Supplied material Block Start

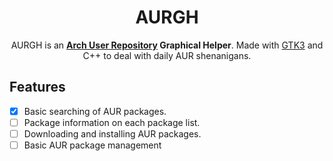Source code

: <div align=center>

# AURGH


AURGH is an **[Arch User Repository](https://aur.archlinux.org/) Graphical Helper**.
Made with [GTK3](https://www.gtk.org/) and C++ to deal with daily AUR shenanigans.

<div align=left>

## Features

- [x] Basic searching of AUR packages.
- [ ] Package information on each package list.
- [ ] Downloading and installing AUR packages.
- [ ] Basic AUR package management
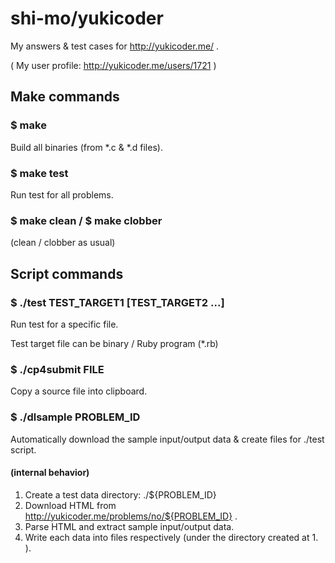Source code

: # shi-mo/yukicoder
My answers &amp; test cases for http://yukicoder.me/ .

( My user profile: http://yukicoder.me/users/1721 )

## Make commands
### $ make
Build all binaries (from *.c &amp; *.d files).

### $ make test
Run test for all problems.

### $ make clean / $ make clobber
(clean / clobber as usual)


## Script commands
### $ ./test TEST_TARGET1 [TEST_TARGET2 ...]
Run test for a specific file.

Test target file can be binary / Ruby program (*.rb)

### $ ./cp4submit FILE
Copy a source file into clipboard.

### $ ./dlsample PROBLEM_ID
Automatically download the sample input/output data &amp; create files for ./test script.

#### (internal behavior)

1. Create a test data directory: ./${PROBLEM_ID}
2. Download HTML from http://yukicoder.me/problems/no/${PROBLEM_ID} .
3. Parse HTML and extract sample input/output data.
4. Write each data into files respectively (under the directory created at 1. ).
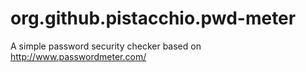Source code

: org.github.pistacchio.pwd-meter
===============================

A simple password security checker based on http://www.passwordmeter.com/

Supplied material Block End

** Task details **
The entries above need to be repeated in full, word for word. Skip the images.

** The completed task **
Source code

: <div align=center>

# AURGH


AURGH is an **[Arch User Repository](https://aur.archlinux.org/) Graphical Helper**.
Made with [GTK3](https://www.gtk.org/) and C++ to deal with daily AUR shenanigans.

<div align=left>

## Features

- [x] Basic searching of AUR packages.
- [ ] Package information on each package list.
- [ ] Downloading and installing AUR packages.
- [ ] Basic AUR package management
Source code

: # shi-mo/yukicoder
My answers &amp; test cases for http://yukicoder.me/ .

( My user profile: http://yukicoder.me/users/1721 )

## Make commands
### $ make
Build all binaries (from *.c &amp; *.d files).

### $ make test
Run test for all problems.

### $ make clean / $ make clobber
(clean / clobber as usual)


## Script commands
### $ ./test TEST_TARGET1 [TEST_TARGET2 ...]
Run test for a specific file.

Test target file can be binary / Ruby program (*.rb)

### $ ./cp4submit FILE
Copy a source file into clipboard.

### $ ./dlsample PROBLEM_ID
Automatically download the sample input/output data &amp; create files for ./test script.

#### (internal behavior)

1. Create a test data directory: ./${PROBLEM_ID}
2. Download HTML from http://yukicoder.me/problems/no/${PROBLEM_ID} .
3. Parse HTML and extract sample input/output data.
4. Write each data into files respectively (under the directory created at 1. ).
Source code

: org.github.pistacchio.pwd-meter
===============================

A simple password security checker based on http://www.passwordmeter.com/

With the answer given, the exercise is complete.